The problem
Job hunting is exhausting. Tracking applications in spreadsheets makes it worse.
Most people manage job applications in Google Sheets or Excel. Company names, dates applied, which CV they sent, interview stages, notes. Every time you apply somewhere new, you scroll through rows trying to figure out what status meant what, whether you followed up, and which version of your CV you used.
Spreadsheets have no visual hierarchy. Everything looks the same whether it is a rejection or an interview request. You miss follow-ups. You apply to the same role twice. You forget which companies ghosted you and which are still in play.
I wanted something that shows the state of a job search at a glance.
What I built
A Kanban-style job tracker that turns the chaos of job hunting into a visual workflow.
Jobs live in columns: Saved, Applied, Interviewing, Offer, Rejected, Withdrawn. Drag a card from Applied to Interviewing when you get that email. See instantly how many applications are active, how many went cold, what your response rate looks like.
Each job card shows the essentials: company logo (fetched automatically), role title, location, work type, and when you applied. Click through for full details including salary expectations, the actual job link, which CV you used, and your notes.
The whole thing works on mobile too. Bottom-sheet modals, touch-friendly status pickers, responsive layouts that do not feel like an afterthought.
Why it matters
Spreadsheets are flexible but formless. You can track anything, but you cannot see anything.
A Kanban board gives your job search a shape. You stop asking "where am I with everything?" and start knowing. The drag-and-drop is not just convenient. It makes status changes feel real. Moving a card to Offer hits different than typing "offer" in a cell.
I also added company logos automatically.
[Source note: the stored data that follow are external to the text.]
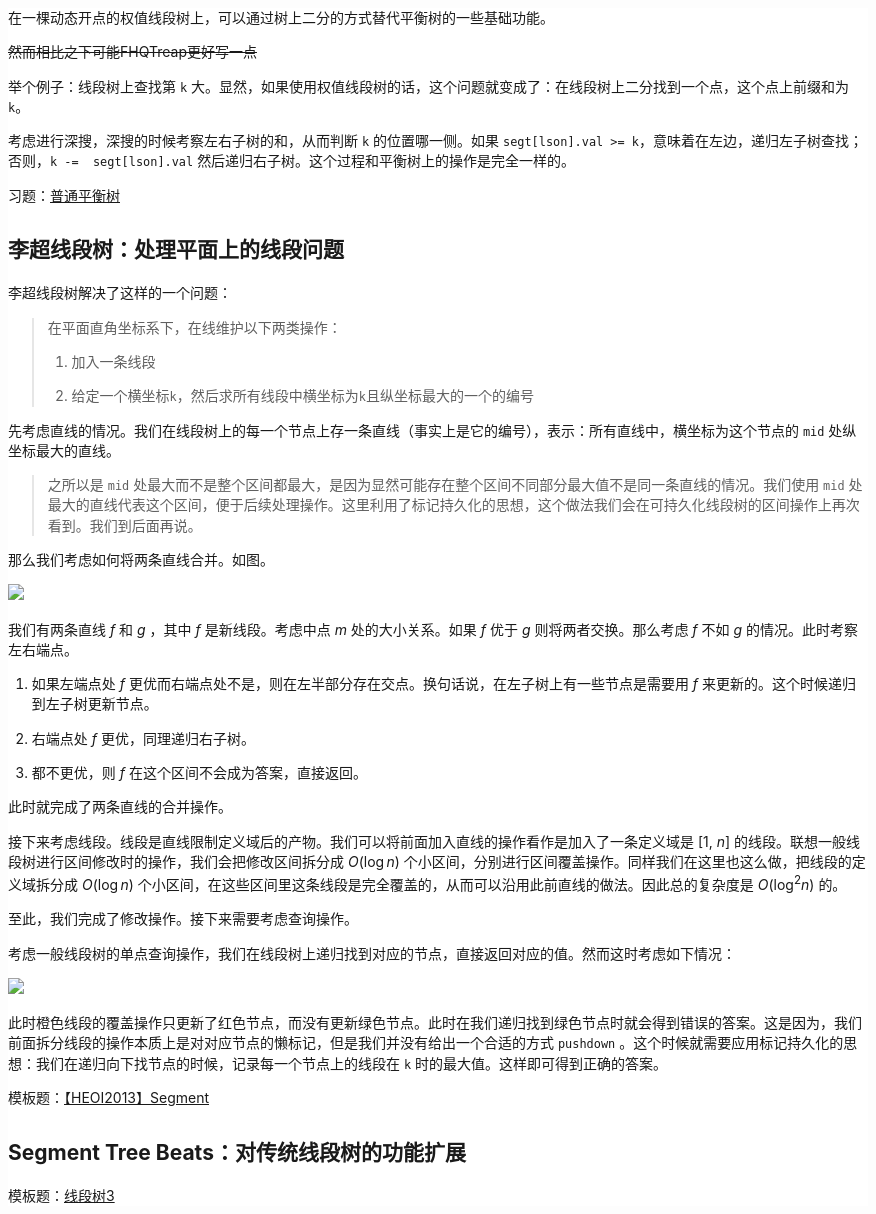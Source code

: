 在一棵动态开点的权值线段树上，可以通过树上二分的方式替代平衡树的一些基础功能。

~~然而相比之下可能FHQTreap更好写一点~~

举个例子：线段树上查找第 `k` 大。显然，如果使用权值线段树的话，这个问题就变成了：在线段树上二分找到一个点，这个点上前缀和为 `k`。

考虑进行深搜，深搜的时候考察左右子树的和，从而判断 `k` 的位置哪一侧。如果 `segt[lson].val >= k`，意味着在左边，递归左子树查找；否则，`k -=  segt[lson].val` 然后递归右子树。这个过程和平衡树上的操作是完全一样的。

习题：[普通平衡树](https://www.luogu.com.cn/problem/P3369)

## 李超线段树：处理平面上的线段问题

李超线段树解决了这样的一个问题：

> 在平面直角坐标系下，在线维护以下两类操作：
>
> 1. 加入一条线段
> 
> 2. 给定一个横坐标`k`，然后求所有线段中横坐标为`k`且纵坐标最大的一个的编号

先考虑直线的情况。我们在线段树上的每一个节点上存一条直线（事实上是它的编号），表示：所有直线中，横坐标为这个节点的 `mid` 处纵坐标最大的直线。

> 之所以是 `mid` 处最大而不是整个区间都最大，是因为显然可能存在整个区间不同部分最大值不是同一条直线的情况。我们使用 `mid` 处最大的直线代表这个区间，便于后续处理操作。这里利用了标记持久化的思想，这个做法我们会在可持久化线段树的区间操作上再次看到。我们到后面再说。

那么我们考虑如何将两条直线合并。如图。

![](/img/segt/image.png)

我们有两条直线 $f$ 和 $g$ ，其中 $f$ 是新线段。考虑中点 $m$ 处的大小关系。如果 $f$ 优于 $g$ 则将两者交换。那么考虑 $f$ 不如 $g$ 的情况。此时考察左右端点。

1. 如果左端点处 $f$ 更优而右端点处不是，则在左半部分存在交点。换句话说，在左子树上有一些节点是需要用 $f$ 来更新的。这个时候递归到左子树更新节点。

2. 右端点处 $f$ 更优，同理递归右子树。

3. 都不更优，则 $f$ 在这个区间不会成为答案，直接返回。

此时就完成了两条直线的合并操作。

接下来考虑线段。线段是直线限制定义域后的产物。我们可以将前面加入直线的操作看作是加入了一条定义域是 $[1,\ n]$ 的线段。联想一般线段树进行区间修改时的操作，我们会把修改区间拆分成 $O(\log n)$ 个小区间，分别进行区间覆盖操作。同样我们在这里也这么做，把线段的定义域拆分成 $O(\log n)$ 个小区间，在这些区间里这条线段是完全覆盖的，从而可以沿用此前直线的做法。因此总的复杂度是 $O(\log^2 n)$ 的。

至此，我们完成了修改操作。接下来需要考虑查询操作。

考虑一般线段树的单点查询操作，我们在线段树上递归找到对应的节点，直接返回对应的值。然而这时考虑如下情况：

![](/img/segt/image2.png)

此时橙色线段的覆盖操作只更新了红色节点，而没有更新绿色节点。此时在我们递归找到绿色节点时就会得到错误的答案。这是因为，我们前面拆分线段的操作本质上是对对应节点的懒标记，但是我们并没有给出一个合适的方式 `pushdown` 。这个时候就需要应用标记持久化的思想：我们在递归向下找节点的时候，记录每一个节点上的线段在 `k` 时的最大值。这样即可得到正确的答案。

模板题：[【HEOI2013】Segment](https://www.luogu.com.cn/problem/P4097)

## Segment Tree Beats：对传统线段树的功能扩展

模板题：[线段树3](https://www.luogu.com.cn/problem/P6242)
Small thing, but it makes the board scannable. Your eye catches the Google logo faster than reading "Google" in a list.
How it works
Built with Next.js and React, using Neon's serverless PostgreSQL for the database. Drizzle ORM keeps the queries type-safe. Stack Auth handles login so each user gets their own data.
The Kanban uses dnd-kit for drag-and-drop. Smooth animations, proper accessibility, works on touch devices. Status changes are optimistic: the UI updates instantly while the API catches up in the background.
Company logos come from Clearbit's API, with a fallback chain. If Clearbit does not have it, try Google's favicon service, then fall back to generated initials. Logos are cached in the database so we are not hammering APIs on every page load.
Dark mode, date filtering, search across all your applications. The usual stuff, done properly.
What I learned
The gap between "it works" and "it feels good" is bigger than I expected. Getting drag-and-drop right on mobile took multiple iterations. Bottom sheets need careful height calculations to avoid the iOS Safari address bar. Small UI details like the right amount of padding, status colours that work in both light and dark mode, take disproportionate effort but make everything feel polished.
I also learned that building for yourself is clarifying. I knew exactly which features mattered because I was living the problem. No guessing what users might want. Just solving my own pain points and trusting others have them too.
What is next
The core is solid: track jobs, visualise progress, stay organised. But there is room to grow:
- Interview scheduling with calendar integration
- Email reminders for follow-ups
- CV version management (store the actual files, not just names)
- Export to CSV for those who still want spreadsheet backup
- Analytics on response rates by company type, role level, time of year
For now, it does the job. Literally.